Os psicólogos da entrevista indicaram alguns livros que podem ajudar no processo de luto, confira:
- Mulheres que correm com os lobos – Autora: Clarissa Pinkola Estés
Na opinião da psicóloga Victoria Kimmelmann e Silva, a autora do livro apresenta reflexões sobre a vida e a morte. A autora é uma analista junguiana que pesquisa as mulheres em sua ampla forma na natureza, com o instinto feminino, e percebe a chave da sensação de impotência que a mulher moderna carrega.
- Menina Nina – Duas razões para não chorar – Autor: Ziraldo
Esse título foi indicado tanto por Victoria quanto por Damião. O livro conta a história de Nina, uma garotinha que perdeu a avó querida e precisa lidar com o luto, sendo apenas uma criança. Os psicólogos destacam que é uma ótima opção para qualquer idade, mas, principalmente, para os pequenos. O livro traz uma complexidade que os adultos entenderão e fala sobre dor e esperança.
- A roda da vida – Autora: Elisabeth Kübler-Ross
O livro da psiquiatra é uma das indicações de Victoria. Na obra, a autora relata a própria experiência com pacientes portadores do vírus HIV que desenvolveram Aids e também idosos com doenças fatais. Na opinião da psicóloga Victoria, o título traz inúmeras mensagens de descobertas e compaixão, que é um sentimento importantíssimo nos tempos atuais.
- Sobre a morte e o morrer – Autora: Elisabeth Kübler-Ross
A indicação do psicólogo Damião Silva fala sobre os estágios do luto, como citado anteriormente. No título, a psiquiatra descreve sobre situações que enfrentou com pacientes em estado terminal e conta sobre suas agonias e frustações. As palavras vêm em forma de encorajamento para que as pessoas não se afastem dos doentes condenados e, sim, que os ajudem.

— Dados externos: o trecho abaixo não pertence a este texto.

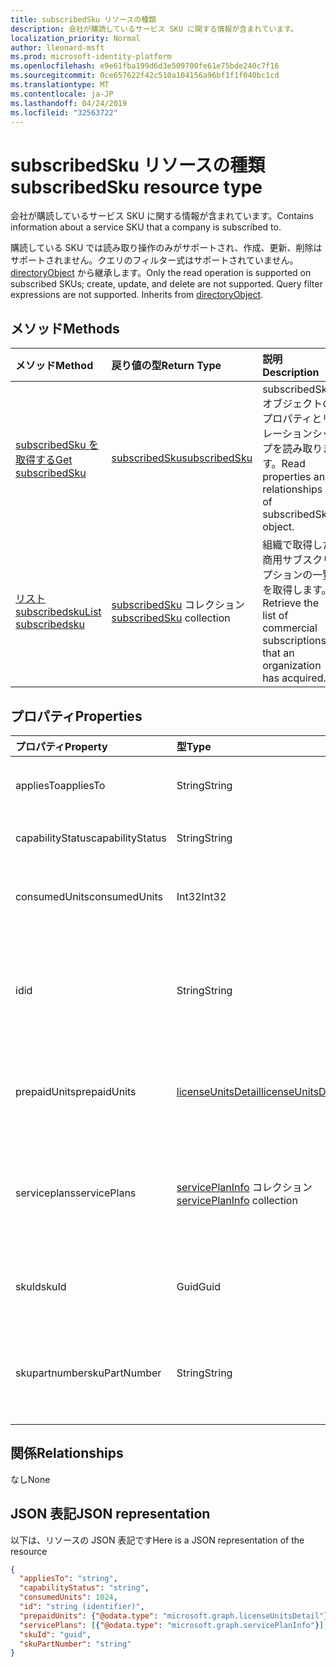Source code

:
 ```yaml
---
title: subscribedSku リソースの種類
description: 会社が購読しているサービス SKU に関する情報が含まれています。
localization_priority: Normal
author: lleonard-msft
ms.prod: microsoft-identity-platform
ms.openlocfilehash: e9e61fba199d6d3e509700fe61e75bde240c7f16
ms.sourcegitcommit: 0ce657622f42c510a104156a96bf1f1f040bc1cd
ms.translationtype: MT
ms.contentlocale: ja-JP
ms.lasthandoff: 04/24/2019
ms.locfileid: "32563722"
---
```

# <a name="subscribedsku-resource-type"></a><span data-ttu-id="73760-103">subscribedSku リソースの種類</span><span class="sxs-lookup"><span data-stu-id="73760-103">subscribedSku resource type</span></span>

<span data-ttu-id="73760-104">会社が購読しているサービス SKU に関する情報が含まれています。</span><span class="sxs-lookup"><span data-stu-id="73760-104">Contains information about a service SKU that a company is subscribed to.</span></span>

<span data-ttu-id="73760-p101">購読している SKU では読み取り操作のみがサポートされ、作成、更新、削除はサポートされません。クエリのフィルター式はサポートされていません。[directoryObject](directoryobject.md) から継承します。</span><span class="sxs-lookup"><span data-stu-id="73760-p101">Only the read operation is supported on subscribed SKUs; create, update, and delete are not supported. Query filter expressions are not supported. Inherits from [directoryObject](directoryobject.md).</span></span>

## <a name="methods"></a><span data-ttu-id="73760-108">メソッド</span><span class="sxs-lookup"><span data-stu-id="73760-108">Methods</span></span>
| <span data-ttu-id="73760-109">メソッド</span><span class="sxs-lookup"><span data-stu-id="73760-109">Method</span></span>           | <span data-ttu-id="73760-110">戻り値の型</span><span class="sxs-lookup"><span data-stu-id="73760-110">Return Type</span></span>    |<span data-ttu-id="73760-111">説明</span><span class="sxs-lookup"><span data-stu-id="73760-111">Description</span></span>|
|:---------------|:--------|:----------|
|[<span data-ttu-id="73760-112">subscribedSku を取得する</span><span class="sxs-lookup"><span data-stu-id="73760-112">Get subscribedSku</span></span>](../api/subscribedsku-get.md) | [<span data-ttu-id="73760-113">subscribedSku</span><span class="sxs-lookup"><span data-stu-id="73760-113">subscribedSku</span></span>](subscribedsku.md) |<span data-ttu-id="73760-114">subscribedSku オブジェクトのプロパティとリレーションシップを読み取ります。</span><span class="sxs-lookup"><span data-stu-id="73760-114">Read properties and relationships of subscribedSku object.</span></span>|
|[<span data-ttu-id="73760-115">リスト subscribedsku</span><span class="sxs-lookup"><span data-stu-id="73760-115">List subscribedsku</span></span>](../api/subscribedsku-list.md) | <span data-ttu-id="73760-116">[subscribedSku](subscribedsku.md) コレクション</span><span class="sxs-lookup"><span data-stu-id="73760-116">[subscribedSku](subscribedsku.md) collection</span></span> |<span data-ttu-id="73760-117">組織で取得した商用サブスクリプションの一覧を取得します。</span><span class="sxs-lookup"><span data-stu-id="73760-117">Retrieve the list of commercial subscriptions that an organization has acquired.</span></span>|

## <a name="properties"></a><span data-ttu-id="73760-118">プロパティ</span><span class="sxs-lookup"><span data-stu-id="73760-118">Properties</span></span>
| <span data-ttu-id="73760-119">プロパティ</span><span class="sxs-lookup"><span data-stu-id="73760-119">Property</span></span>     | <span data-ttu-id="73760-120">型</span><span class="sxs-lookup"><span data-stu-id="73760-120">Type</span></span>   |<span data-ttu-id="73760-121">説明</span><span class="sxs-lookup"><span data-stu-id="73760-121">Description</span></span>|
|:---------------|:--------|:----------|
|<span data-ttu-id="73760-122">appliesTo</span><span class="sxs-lookup"><span data-stu-id="73760-122">appliesTo</span></span>|<span data-ttu-id="73760-123">String</span><span class="sxs-lookup"><span data-stu-id="73760-123">String</span></span>| <span data-ttu-id="73760-124">"User" や "Company" など。</span><span class="sxs-lookup"><span data-stu-id="73760-124">For example, "User" or "Company".</span></span> |
|<span data-ttu-id="73760-125">capabilityStatus</span><span class="sxs-lookup"><span data-stu-id="73760-125">capabilityStatus</span></span>|<span data-ttu-id="73760-126">String</span><span class="sxs-lookup"><span data-stu-id="73760-126">String</span></span>| <span data-ttu-id="73760-127">たとえば、"有効" です。</span><span class="sxs-lookup"><span data-stu-id="73760-127">For example, "Enabled".</span></span> |
|<span data-ttu-id="73760-128">consumedUnits</span><span class="sxs-lookup"><span data-stu-id="73760-128">consumedUnits</span></span>|<span data-ttu-id="73760-129">Int32</span><span class="sxs-lookup"><span data-stu-id="73760-129">Int32</span></span>| <span data-ttu-id="73760-130">割り当てられたライセンスの数。</span><span class="sxs-lookup"><span data-stu-id="73760-130">The number of licenses that have been assigned.</span></span> |
|<span data-ttu-id="73760-131">id</span><span class="sxs-lookup"><span data-stu-id="73760-131">id</span></span>|<span data-ttu-id="73760-132">String</span><span class="sxs-lookup"><span data-stu-id="73760-132">String</span></span>| <span data-ttu-id="73760-133">購読している SKU オブジェクトの一意識別子。</span><span class="sxs-lookup"><span data-stu-id="73760-133">The unique identifier for the subscribed sku object.</span></span> <span data-ttu-id="73760-134">キー。 null 許容ではありません。</span><span class="sxs-lookup"><span data-stu-id="73760-134">Key, not nullable.</span></span> |
|<span data-ttu-id="73760-135">prepaidUnits</span><span class="sxs-lookup"><span data-stu-id="73760-135">prepaidUnits</span></span>|[<span data-ttu-id="73760-136">licenseUnitsDetail</span><span class="sxs-lookup"><span data-stu-id="73760-136">licenseUnitsDetail</span></span>](licenseunitsdetail.md)| <span data-ttu-id="73760-137">プリペイド ライセンスの数と状態に関する情報。</span><span class="sxs-lookup"><span data-stu-id="73760-137">Information about the number and status of prepaid licenses.</span></span> |
|<span data-ttu-id="73760-138">serviceplans</span><span class="sxs-lookup"><span data-stu-id="73760-138">servicePlans</span></span>|<span data-ttu-id="73760-139">[servicePlanInfo](serviceplaninfo.md) コレクション</span><span class="sxs-lookup"><span data-stu-id="73760-139">[servicePlanInfo](serviceplaninfo.md) collection</span></span>| <span data-ttu-id="73760-140">SKU と併用できるサービス プランに関する情報。</span><span class="sxs-lookup"><span data-stu-id="73760-140">Information about the service plans that are available with the SKU.</span></span> <span data-ttu-id="73760-141">null 許容ではない</span><span class="sxs-lookup"><span data-stu-id="73760-141">Not nullable</span></span> |
|<span data-ttu-id="73760-142">skuId</span><span class="sxs-lookup"><span data-stu-id="73760-142">skuId</span></span>|<span data-ttu-id="73760-143">Guid</span><span class="sxs-lookup"><span data-stu-id="73760-143">Guid</span></span>| <span data-ttu-id="73760-144">サービス SKU の一意識別子 (GUID)。</span><span class="sxs-lookup"><span data-stu-id="73760-144">The unique identifier (GUID) for the service SKU.</span></span> |
|<span data-ttu-id="73760-145">skupartnumber</span><span class="sxs-lookup"><span data-stu-id="73760-145">skuPartNumber</span></span>|<span data-ttu-id="73760-146">String</span><span class="sxs-lookup"><span data-stu-id="73760-146">String</span></span>| <span data-ttu-id="73760-147">SKU 部品番号。"AAD_PREMIUM" や "RMSBASIC" など。</span><span class="sxs-lookup"><span data-stu-id="73760-147">The SKU part number; for example: "AAD_PREMIUM" or "RMSBASIC".</span></span> |

## <a name="relationships"></a><span data-ttu-id="73760-148">関係</span><span class="sxs-lookup"><span data-stu-id="73760-148">Relationships</span></span>
<span data-ttu-id="73760-149">なし</span><span class="sxs-lookup"><span data-stu-id="73760-149">None</span></span>

## <a name="json-representation"></a><span data-ttu-id="73760-150">JSON 表記</span><span class="sxs-lookup"><span data-stu-id="73760-150">JSON representation</span></span>

<span data-ttu-id="73760-151">以下は、リソースの JSON 表記です</span><span class="sxs-lookup"><span data-stu-id="73760-151">Here is a JSON representation of the resource</span></span>

<!--{
  "blockType": "resource",
  "optionalProperties": [],
  "keyProperty": "id",
  "baseType": "microsoft.graph.entity",
  "@odata.type": "microsoft.graph.subscribedSku",
  "@odata.annotations": [
    {
      "capabilities": {
        "skippable": false,
        "toppable": false,
        "countable": false,
        "expandable": false,
        "filterable": false,
        "referenceable": false,
        "selectable": false
      }
    }
  ]
}-->

```json
{
  "appliesTo": "string",
  "capabilityStatus": "string",
  "consumedUnits": 1024,
  "id": "string (identifier)",
  "prepaidUnits": {"@odata.type": "microsoft.graph.licenseUnitsDetail"},
  "servicePlans": [{"@odata.type": "microsoft.graph.servicePlanInfo"}],
  "skuId": "guid",
  "skuPartNumber": "string"
}

```
<!-- uuid: 8fcb5dbc-d5aa-4681-8e31-b001d5168d79
2015-10-25 14:57:30 UTC -->
<!-- {
  "type": "#page.annotation",
  "description": "subscribedSku resource",
  "keywords": "",
  "section": "documentation",
  "tocPath": ""
}-->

- Conversando sobre o luto – Autoras: Edirrah Gorett Bucar Soares e Maria Aparecida Mautoni
Seguindo a visão da psicóloga Victoria, o título acompanha o estilo de autoajuda e se propõe a ajudar as pessoas no desafio diário de lidar com a angústia do período de luto. As autoras trazem alguns depoimentos reais, reflexões e orientações para que as pessoas possam entender melhor o processo de luto e como podem seguir em frente, mesmo depois de uma perda tão grande.
- A morte é um dia que vale a pena viver – Autora: Ana Claudia Quintana Arantes
Na opinião do psicólogo Damião Silva, o título é fácil e fluido, apresentando temas que ainda são considerados pela sociedade como tabus. A autora é médica e conta com detalhes sobre as dificuldades que enfrentou durante a vida para ser compreendida. Ela relata que os pacientes merecem atenção, mesmo quando não se há mais chances de cura. No livro, ela apresenta o medo e a angústia de forma leve e destaca que devemos aceitar nossa essência para que o fim seja apenas o “término natural de uma caminhada”.
- As intermitências da morte – Autor: José Saramago
A última indicação do psicólogo Damião, é um livro clássico do autor. No título, o psicólogo reforça que o luto faz parte da existência humana e não se tem como fugir dele, mas podemos aceitá-lo e amenizar essa dor, e o livro pode ajudar. O autor faz reflexões sobre a morte e como ela chegará para todos, independentemente de classes sociais ou condições financeiras, pois é uma condição humana e natural. Ele traz nas palavras bom humor e amargura na medida certa para deixar o tema descontraído e leve.